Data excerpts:
+++

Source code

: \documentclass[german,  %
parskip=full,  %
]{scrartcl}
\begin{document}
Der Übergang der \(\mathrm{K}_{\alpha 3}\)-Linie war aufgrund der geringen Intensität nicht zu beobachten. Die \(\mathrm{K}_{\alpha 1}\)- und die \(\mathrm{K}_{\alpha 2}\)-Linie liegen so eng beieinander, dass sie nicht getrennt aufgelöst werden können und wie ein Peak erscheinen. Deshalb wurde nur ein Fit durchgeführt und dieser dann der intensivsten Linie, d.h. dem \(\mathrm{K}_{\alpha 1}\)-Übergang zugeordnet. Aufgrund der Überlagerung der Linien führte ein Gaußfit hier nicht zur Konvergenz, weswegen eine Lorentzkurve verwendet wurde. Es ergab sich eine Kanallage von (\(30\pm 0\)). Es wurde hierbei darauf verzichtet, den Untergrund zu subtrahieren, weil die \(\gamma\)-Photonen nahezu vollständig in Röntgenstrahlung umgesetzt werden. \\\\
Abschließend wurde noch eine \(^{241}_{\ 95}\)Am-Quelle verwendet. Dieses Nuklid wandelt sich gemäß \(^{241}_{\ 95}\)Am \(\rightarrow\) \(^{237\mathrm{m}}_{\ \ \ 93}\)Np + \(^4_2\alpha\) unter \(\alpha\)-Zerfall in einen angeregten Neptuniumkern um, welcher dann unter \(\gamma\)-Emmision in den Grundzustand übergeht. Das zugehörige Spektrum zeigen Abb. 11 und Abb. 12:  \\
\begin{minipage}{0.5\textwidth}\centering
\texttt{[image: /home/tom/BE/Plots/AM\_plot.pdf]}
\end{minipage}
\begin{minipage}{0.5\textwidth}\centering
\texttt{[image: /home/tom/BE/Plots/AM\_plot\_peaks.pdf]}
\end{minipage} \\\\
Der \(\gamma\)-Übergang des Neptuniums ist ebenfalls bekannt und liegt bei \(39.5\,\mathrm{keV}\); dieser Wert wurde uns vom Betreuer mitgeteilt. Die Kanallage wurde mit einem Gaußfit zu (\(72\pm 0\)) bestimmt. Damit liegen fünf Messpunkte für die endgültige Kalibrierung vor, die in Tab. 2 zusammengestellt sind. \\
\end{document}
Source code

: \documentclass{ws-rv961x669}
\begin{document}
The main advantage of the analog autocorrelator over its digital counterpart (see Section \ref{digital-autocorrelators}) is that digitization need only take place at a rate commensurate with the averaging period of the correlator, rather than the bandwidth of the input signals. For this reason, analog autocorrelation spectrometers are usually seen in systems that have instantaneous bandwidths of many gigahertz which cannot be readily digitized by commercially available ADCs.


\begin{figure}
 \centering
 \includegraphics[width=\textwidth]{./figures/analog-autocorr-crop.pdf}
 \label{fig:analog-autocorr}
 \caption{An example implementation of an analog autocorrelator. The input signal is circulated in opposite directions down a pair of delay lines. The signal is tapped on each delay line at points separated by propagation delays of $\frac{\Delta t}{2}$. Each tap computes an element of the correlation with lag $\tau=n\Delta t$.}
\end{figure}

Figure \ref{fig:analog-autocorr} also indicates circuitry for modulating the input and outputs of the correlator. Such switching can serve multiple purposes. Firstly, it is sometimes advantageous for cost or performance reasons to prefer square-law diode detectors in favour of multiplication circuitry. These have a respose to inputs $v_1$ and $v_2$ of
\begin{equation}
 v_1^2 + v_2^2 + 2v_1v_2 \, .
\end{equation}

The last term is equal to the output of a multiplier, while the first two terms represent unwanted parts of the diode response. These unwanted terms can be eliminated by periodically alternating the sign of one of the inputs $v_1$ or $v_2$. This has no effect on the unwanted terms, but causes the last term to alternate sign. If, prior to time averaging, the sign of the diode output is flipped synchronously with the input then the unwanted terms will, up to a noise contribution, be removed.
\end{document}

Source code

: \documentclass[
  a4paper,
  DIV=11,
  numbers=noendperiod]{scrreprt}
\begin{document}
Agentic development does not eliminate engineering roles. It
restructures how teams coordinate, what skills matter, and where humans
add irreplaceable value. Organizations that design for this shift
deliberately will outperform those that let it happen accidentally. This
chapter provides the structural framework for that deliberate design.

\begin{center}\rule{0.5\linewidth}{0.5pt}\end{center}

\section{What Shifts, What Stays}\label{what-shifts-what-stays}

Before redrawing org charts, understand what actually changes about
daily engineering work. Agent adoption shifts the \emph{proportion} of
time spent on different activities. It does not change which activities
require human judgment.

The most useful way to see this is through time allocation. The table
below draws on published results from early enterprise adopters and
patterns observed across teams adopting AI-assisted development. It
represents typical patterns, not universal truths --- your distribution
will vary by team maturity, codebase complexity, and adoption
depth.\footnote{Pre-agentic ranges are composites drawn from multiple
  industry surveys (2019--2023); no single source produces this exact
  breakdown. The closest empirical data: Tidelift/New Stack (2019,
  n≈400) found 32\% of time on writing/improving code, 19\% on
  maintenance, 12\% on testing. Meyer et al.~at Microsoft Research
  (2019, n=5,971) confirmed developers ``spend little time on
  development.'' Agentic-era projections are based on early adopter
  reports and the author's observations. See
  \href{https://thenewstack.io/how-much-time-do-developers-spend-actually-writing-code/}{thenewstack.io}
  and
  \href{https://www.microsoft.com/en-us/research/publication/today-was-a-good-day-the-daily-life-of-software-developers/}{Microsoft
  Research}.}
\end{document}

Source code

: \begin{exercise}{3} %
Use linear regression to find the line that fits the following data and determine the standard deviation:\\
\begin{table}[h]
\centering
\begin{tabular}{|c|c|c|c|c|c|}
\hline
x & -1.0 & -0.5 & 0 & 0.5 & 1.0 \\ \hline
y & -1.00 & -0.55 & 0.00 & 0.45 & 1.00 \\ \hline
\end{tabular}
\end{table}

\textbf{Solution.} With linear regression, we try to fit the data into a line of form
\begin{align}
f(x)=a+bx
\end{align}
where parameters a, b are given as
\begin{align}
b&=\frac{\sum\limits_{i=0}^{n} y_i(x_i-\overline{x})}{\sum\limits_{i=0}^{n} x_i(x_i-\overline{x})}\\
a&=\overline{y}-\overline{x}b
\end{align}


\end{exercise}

+++

**EXERCISE GOAL**: A complete, exact copy of the entries above is what is wanted.

**PROBLEM SOLUTION**:
Source code

: \documentclass[german,  %
parskip=full,  %
]{scrartcl}
\begin{document}
Der Übergang der \(\mathrm{K}_{\alpha 3}\)-Linie war aufgrund der geringen Intensität nicht zu beobachten. Die \(\mathrm{K}_{\alpha 1}\)- und die \(\mathrm{K}_{\alpha 2}\)-Linie liegen so eng beieinander, dass sie nicht getrennt aufgelöst werden können und wie ein Peak erscheinen. Deshalb wurde nur ein Fit durchgeführt und dieser dann der intensivsten Linie, d.h. dem \(\mathrm{K}_{\alpha 1}\)-Übergang zugeordnet. Aufgrund der Überlagerung der Linien führte ein Gaußfit hier nicht zur Konvergenz, weswegen eine Lorentzkurve verwendet wurde. Es ergab sich eine Kanallage von (\(30\pm 0\)). Es wurde hierbei darauf verzichtet, den Untergrund zu subtrahieren, weil die \(\gamma\)-Photonen nahezu vollständig in Röntgenstrahlung umgesetzt werden. \\\\
Abschließend wurde noch eine \(^{241}_{\ 95}\)Am-Quelle verwendet. Dieses Nuklid wandelt sich gemäß \(^{241}_{\ 95}\)Am \(\rightarrow\) \(^{237\mathrm{m}}_{\ \ \ 93}\)Np + \(^4_2\alpha\) unter \(\alpha\)-Zerfall in einen angeregten Neptuniumkern um, welcher dann unter \(\gamma\)-Emmision in den Grundzustand übergeht. Das zugehörige Spektrum zeigen Abb. 11 und Abb. 12:  \\
\begin{minipage}{0.5\textwidth}\centering
\texttt{[image: /home/tom/BE/Plots/AM\_plot.pdf]}
\end{minipage}
\begin{minipage}{0.5\textwidth}\centering
\texttt{[image: /home/tom/BE/Plots/AM\_plot\_peaks.pdf]}
\end{minipage} \\\\
Der \(\gamma\)-Übergang des Neptuniums ist ebenfalls bekannt und liegt bei \(39.5\,\mathrm{keV}\); dieser Wert wurde uns vom Betreuer mitgeteilt. Die Kanallage wurde mit einem Gaußfit zu (\(72\pm 0\)) bestimmt. Damit liegen fünf Messpunkte für die endgültige Kalibrierung vor, die in Tab. 2 zusammengestellt sind. \\
\end{document}
Source code

: \documentclass{ws-rv961x669}
\begin{document}
The main advantage of the analog autocorrelator over its digital counterpart (see Section \ref{digital-autocorrelators}) is that digitization need only take place at a rate commensurate with the averaging period of the correlator, rather than the bandwidth of the input signals. For this reason, analog autocorrelation spectrometers are usually seen in systems that have instantaneous bandwidths of many gigahertz which cannot be readily digitized by commercially available ADCs.


\begin{figure}
 \centering
 \includegraphics[width=\textwidth]{./figures/analog-autocorr-crop.pdf}
 \label{fig:analog-autocorr}
 \caption{An example implementation of an analog autocorrelator. The input signal is circulated in opposite directions down a pair of delay lines. The signal is tapped on each delay line at points separated by propagation delays of $\frac{\Delta t}{2}$. Each tap computes an element of the correlation with lag $\tau=n\Delta t$.}
\end{figure}

Figure \ref{fig:analog-autocorr} also indicates circuitry for modulating the input and outputs of the correlator. Such switching can serve multiple purposes. Firstly, it is sometimes advantageous for cost or performance reasons to prefer square-law diode detectors in favour of multiplication circuitry. These have a respose to inputs $v_1$ and $v_2$ of
\begin{equation}
 v_1^2 + v_2^2 + 2v_1v_2 \, .
\end{equation}

The last term is equal to the output of a multiplier, while the first two terms represent unwanted parts of the diode response. These unwanted terms can be eliminated by periodically alternating the sign of one of the inputs $v_1$ or $v_2$. This has no effect on the unwanted terms, but causes the last term to alternate sign. If, prior to time averaging, the sign of the diode output is flipped synchronously with the input then the unwanted terms will, up to a noise contribution, be removed.
\end{document}

Source code

: \documentclass[
  a4paper,
  DIV=11,
  numbers=noendperiod]{scrreprt}
\begin{document}
Agentic development does not eliminate engineering roles. It
restructures how teams coordinate, what skills matter, and where humans
add irreplaceable value. Organizations that design for this shift
deliberately will outperform those that let it happen accidentally. This
chapter provides the structural framework for that deliberate design.

\begin{center}\rule{0.5\linewidth}{0.5pt}\end{center}

\section{What Shifts, What Stays}\label{what-shifts-what-stays}

Before redrawing org charts, understand what actually changes about
daily engineering work. Agent adoption shifts the \emph{proportion} of
time spent on different activities. It does not change which activities
require human judgment.

The most useful way to see this is through time allocation. The table
below draws on published results from early enterprise adopters and
patterns observed across teams adopting AI-assisted development. It
represents typical patterns, not universal truths --- your distribution
will vary by team maturity, codebase complexity, and adoption
depth.\footnote{Pre-agentic ranges are composites drawn from multiple
  industry surveys (2019--2023); no single source produces this exact
  breakdown. The closest empirical data: Tidelift/New Stack (2019,
  n≈400) found 32\% of time on writing/improving code, 19\% on
  maintenance, 12\% on testing. Meyer et al.~at Microsoft Research
  (2019, n=5,971) confirmed developers ``spend little time on
  development.'' Agentic-era projections are based on early adopter
  reports and the author's observations. See
  \href{https://thenewstack.io/how-much-time-do-developers-spend-actually-writing-code/}{thenewstack.io}
  and
  \href{https://www.microsoft.com/en-us/research/publication/today-was-a-good-day-the-daily-life-of-software-developers/}{Microsoft
  Research}.}
\end{document}

Source code

: \begin{exercise}{3} %
Use linear regression to find the line that fits the following data and determine the standard deviation:\\
\begin{table}[h]
\centering
\begin{tabular}{|c|c|c|c|c|c|}
\hline
x & -1.0 & -0.5 & 0 & 0.5 & 1.0 \\ \hline
y & -1.00 & -0.55 & 0.00 & 0.45 & 1.00 \\ \hline
\end{tabular}
\end{table}

\textbf{Solution.} With linear regression, we try to fit the data into a line of form
\begin{align}
f(x)=a+bx
\end{align}
where parameters a, b are given as
\begin{align}
b&=\frac{\sum\limits_{i=0}^{n} y_i(x_i-\overline{x})}{\sum\limits_{i=0}^{n} x_i(x_i-\overline{x})}\\
a&=\overline{y}-\overline{x}b
\end{align}


\end{exercise}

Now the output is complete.